An interesting little bit of research about an entire sector of jobs that really were killed off by automation - telephone operators.
Telephone operation was among the most common jobs for young American women in the early
1900s. Between 1920 and 1940, AT&T adopted mechanical switching technology in over half of
the U.S. telephone network, replacing manual operation. Although automation eliminated most of
these jobs, it did not affect future cohorts’ overall employment: the decline in operators was
counteracted by reinstating demand in middle-skill clerical jobs and lower-skill service jobs.
Using a new genealogy-based census-linking method, we show that incumbent telephone
operators were most impacted, and a decade later more likely to be in lower-paying occupations
or have left the labor force
AI taking all the jobs (or more likely, many in some sectors, few in others) is not a problem over time. Mechanisation works just like us free marketeers say it does over those long periods of time. Simply because the young grow up and do other things other than that which has now been automated.
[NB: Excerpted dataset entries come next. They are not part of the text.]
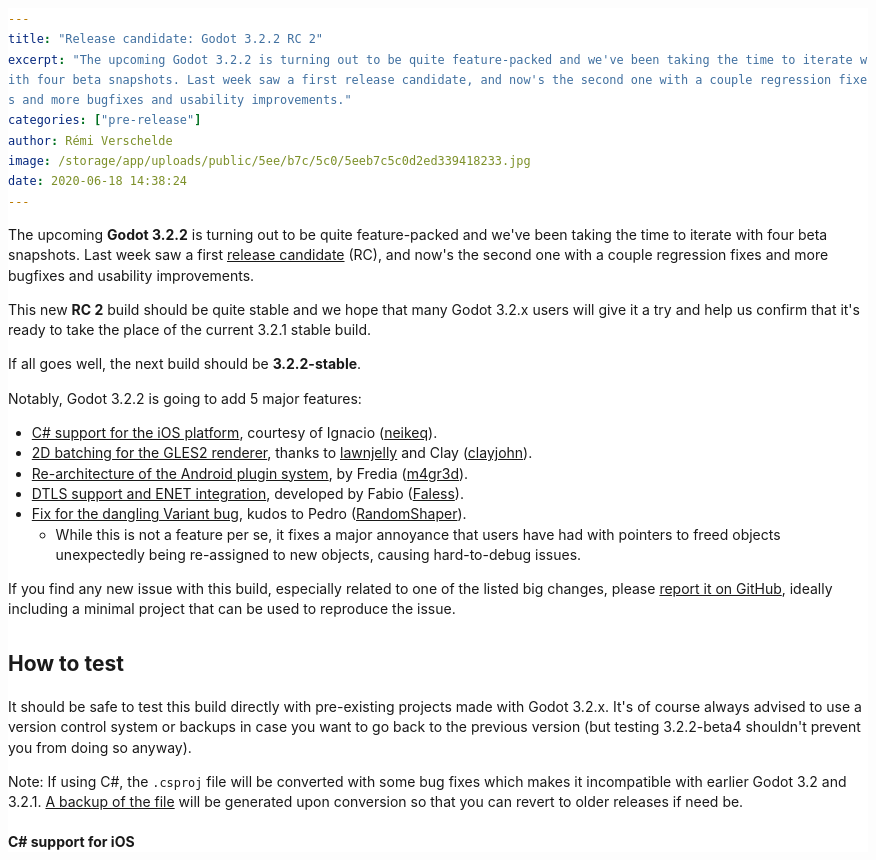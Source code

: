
 ```yaml
---
title: "Release candidate: Godot 3.2.2 RC 2"
excerpt: "The upcoming Godot 3.2.2 is turning out to be quite feature-packed and we've been taking the time to iterate with four beta snapshots. Last week saw a first release candidate, and now's the second one with a couple regression fixes and more bugfixes and usability improvements."
categories: ["pre-release"]
author: Rémi Verschelde
image: /storage/app/uploads/public/5ee/b7c/5c0/5eeb7c5c0d2ed339418233.jpg
date: 2020-06-18 14:38:24
---
```


The upcoming **Godot 3.2.2** is turning out to be quite feature-packed and we've been taking the time to iterate with four beta snapshots. Last week saw a first [release candidate](https://en.wikipedia.org/wiki/Software_release_life_cycle#Release_candidate) (RC), and now's the second one with a couple regression fixes and more bugfixes and usability improvements.

This new **RC 2** build should be quite stable and we hope that many Godot 3.2.x users will give it a try and help us confirm that it's ready to take the place of the current 3.2.1 stable build.

If all goes well, the next build should be **3.2.2-stable**.

Notably, Godot 3.2.2 is going to add 5 major features:

- [C# support for the iOS platform](/article/csharp-ios-signals-events), courtesy of Ignacio ([neikeq](https://github.com/neikeq)).
- [2D batching for the GLES2 renderer](/article/gles2-renderer-optimization-2d-batching), thanks to [lawnjelly](https://github.com/lawnjelly) and Clay ([clayjohn](https://github.com/clayjohn)).
- [Re-architecture of the Android plugin system](https://github.com/godotengine/godot/pull/36336), by Fredia ([m4gr3d](https://github.com/m4gr3d)).
- [DTLS support and ENET integration](/article/enet-dtls-encryption), developed by Fabio ([Faless](https://github.com/Faless)).
- [Fix for the dangling Variant bug](https://github.com/godotengine/godot/pull/38119), kudos to Pedro ([RandomShaper](https://github.com/RandomShaper)).
  * While this is not a feature per se, it fixes a major annoyance that users have had with pointers to freed objects unexpectedly being re-assigned to new objects, causing hard-to-debug issues.

If you find any new issue with this build, especially related to one of the listed big changes, please [report it on GitHub](https://github.com/godotengine/godot/issues), ideally including a minimal project that can be used to reproduce the issue.

## How to test

It should be safe to test this build directly with pre-existing projects made with Godot 3.2.x. It's of course always advised to use a version control system or backups in case you want to go back to the previous version (but testing 3.2.2-beta4 shouldn't prevent you from doing so anyway).

Note: If using C#, the `.csproj` file will be converted with some bug fixes which makes it incompatible with earlier Godot 3.2 and 3.2.1. [A backup of the file](https://github.com/godotengine/godot/pull/38110) will be generated upon conversion so that you can revert to older releases if need be.

#### C# support for iOS
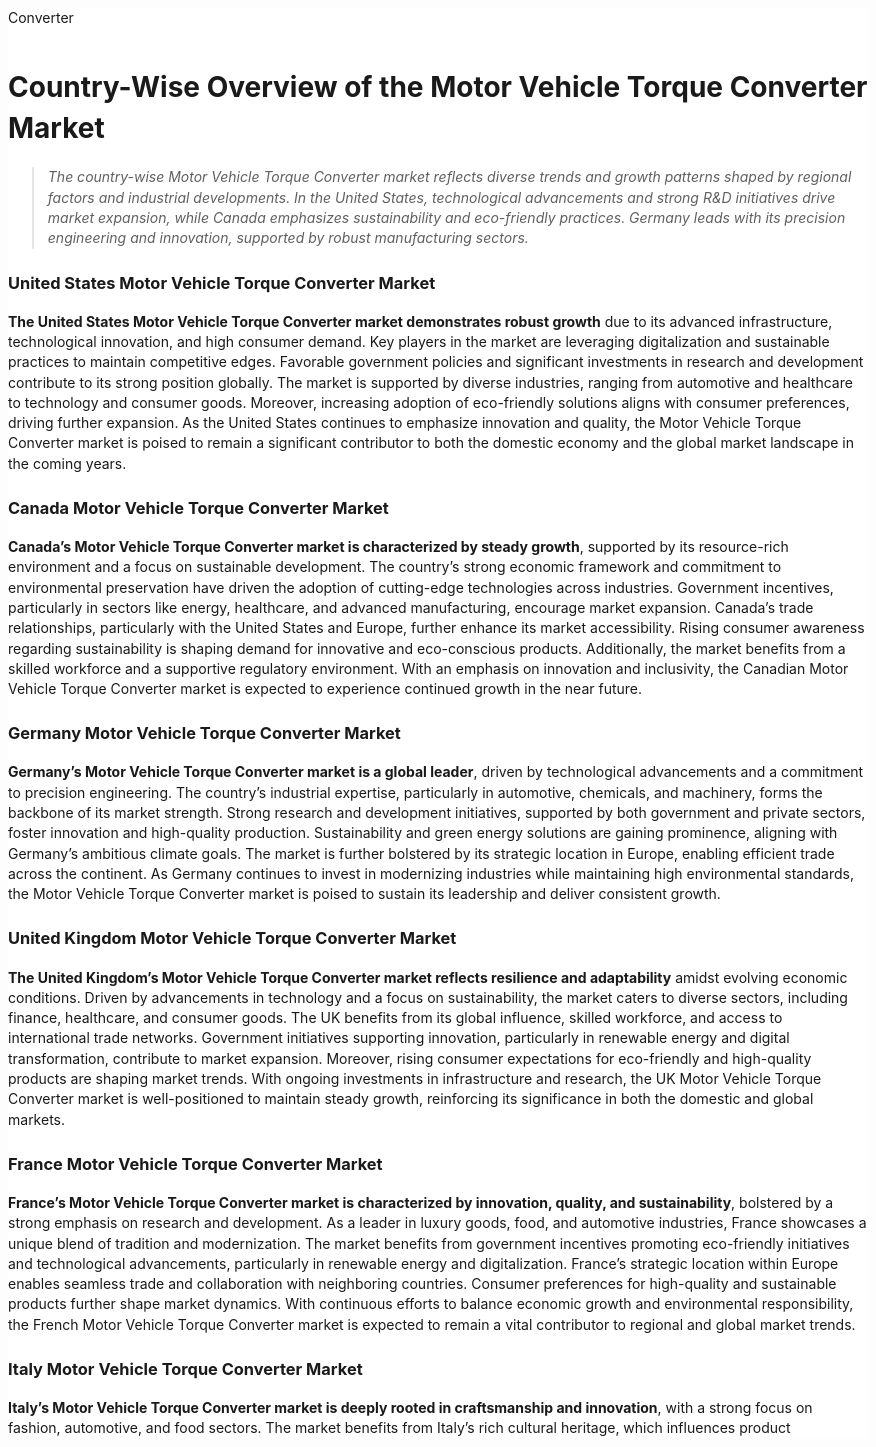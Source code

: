 Converter</li></ul><h1><span class="">Country-Wise Overview of the Motor Vehicle Torque Converter Market<br /></span></h1><blockquote><p><em><span class="">The country-wise Motor Vehicle Torque Converter market reflects diverse trends and growth patterns shaped by regional factors and industrial developments. In the United States, technological advancements and strong R&amp;D initiatives drive market expansion, while Canada emphasizes sustainability and eco-friendly practices. Germany leads with its precision engineering and innovation, supported by robust manufacturing sectors.</span></em></p></blockquote><h3><strong>United States Motor Vehicle Torque Converter Market</strong></h3><p><strong>The United States Motor Vehicle Torque Converter market demonstrates robust growth</strong> due to its advanced infrastructure, technological innovation, and high consumer demand. Key players in the market are leveraging digitalization and sustainable practices to maintain competitive edges. Favorable government policies and significant investments in research and development contribute to its strong position globally. The market is supported by diverse industries, ranging from automotive and healthcare to technology and consumer goods. Moreover, increasing adoption of eco-friendly solutions aligns with consumer preferences, driving further expansion. As the United States continues to emphasize innovation and quality, the Motor Vehicle Torque Converter market is poised to remain a significant contributor to both the domestic economy and the global market landscape in the coming years.</p><h3><strong>Canada Motor Vehicle Torque Converter Market</strong></h3><p><strong>Canada&rsquo;s Motor Vehicle Torque Converter market is characterized by steady growth</strong>, supported by its resource-rich environment and a focus on sustainable development. The country&rsquo;s strong economic framework and commitment to environmental preservation have driven the adoption of cutting-edge technologies across industries. Government incentives, particularly in sectors like energy, healthcare, and advanced manufacturing, encourage market expansion. Canada&rsquo;s trade relationships, particularly with the United States and Europe, further enhance its market accessibility. Rising consumer awareness regarding sustainability is shaping demand for innovative and eco-conscious products. Additionally, the market benefits from a skilled workforce and a supportive regulatory environment. With an emphasis on innovation and inclusivity, the Canadian Motor Vehicle Torque Converter market is expected to experience continued growth in the near future.</p><h3><strong>Germany Motor Vehicle Torque Converter Market</strong></h3><p><strong>Germany&rsquo;s Motor Vehicle Torque Converter market is a global leader</strong>, driven by technological advancements and a commitment to precision engineering. The country&rsquo;s industrial expertise, particularly in automotive, chemicals, and machinery, forms the backbone of its market strength. Strong research and development initiatives, supported by both government and private sectors, foster innovation and high-quality production. Sustainability and green energy solutions are gaining prominence, aligning with Germany&rsquo;s ambitious climate goals. The market is further bolstered by its strategic location in Europe, enabling efficient trade across the continent. As Germany continues to invest in modernizing industries while maintaining high environmental standards, the Motor Vehicle Torque Converter market is poised to sustain its leadership and deliver consistent growth.</p><h3><strong>United Kingdom Motor Vehicle Torque Converter Market</strong></h3><p><strong>The United Kingdom&rsquo;s Motor Vehicle Torque Converter market reflects resilience and adaptability</strong> amidst evolving economic conditions. Driven by advancements in technology and a focus on sustainability, the market caters to diverse sectors, including finance, healthcare, and consumer goods. The UK benefits from its global influence, skilled workforce, and access to international trade networks. Government initiatives supporting innovation, particularly in renewable energy and digital transformation, contribute to market expansion. Moreover, rising consumer expectations for eco-friendly and high-quality products are shaping market trends. With ongoing investments in infrastructure and research, the UK Motor Vehicle Torque Converter market is well-positioned to maintain steady growth, reinforcing its significance in both the domestic and global markets.</p><h3><strong>France Motor Vehicle Torque Converter Market</strong></h3><p><strong>France&rsquo;s Motor Vehicle Torque Converter market is characterized by innovation, quality, and sustainability</strong>, bolstered by a strong emphasis on research and development. As a leader in luxury goods, food, and automotive industries, France showcases a unique blend of tradition and modernization. The market benefits from government incentives promoting eco-friendly initiatives and technological advancements, particularly in renewable energy and digitalization. France&rsquo;s strategic location within Europe enables seamless trade and collaboration with neighboring countries. Consumer preferences for high-quality and sustainable products further shape market dynamics. With continuous efforts to balance economic growth and environmental responsibility, the French Motor Vehicle Torque Converter market is expected to remain a vital contributor to regional and global market trends.</p><h3><strong>Italy Motor Vehicle Torque Converter Market</strong></h3><p><strong>Italy&rsquo;s Motor Vehicle Torque Converter market is deeply rooted in craftsmanship and innovation</strong>, with a strong focus on fashion, automotive, and food sectors. The market benefits from Italy&rsquo;s rich cultural heritage, which influences product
Where there is a potential problem is in those thoroughly trained in that old thing now gone and don’t or can’t retrain across to those other, newer, things that are now to be done.
Another way to put this is that it is the speed of transition that matters. A transition that takes place over a working lifetime doesn’t matter at all. One that happens tomorrow might well do.
But that’s not the end of the story. There always is jobs churn in the economy anyway. And it’s much, much, higher than people generally think it is. A rough guide is that 10% of all jobs in the economy are killed off each year, another 10% newly created each year. There’s near always some technological shift between the old and the new as well. Unemployment is not this flow from job to job, the unemployment number we see quoted is those who get stuck in this position of no job, not those moving across from old to new.
At which point, if the job destruction/creation rate, as a result of the new technology, rises substantially above that normal societal rate then perhaps we might actually have that claimed problem of technological unemployment. If not we won’t.
Currently the management consultancy predictions are of the order that AI endangers 40% of jobs over the next decade or two. A period of time in which we expect 100 to 200% of all jobs to be destroyed anyway. This is not to say that there’s going to be no problem here - there are always problems with humans. Rather, the jobs inferno about to be brought about by AI seems well within the usual limits of the jobs inferno that always does exist within the economy. We might even have marginal problems but we’ve not got a large and systemic one.
Another way to put this is that we’ve already got the systems in place to deal with the problem - a free market in labour and an unemployment system for those who get stuck, temporarily, in the transition. What else do we need?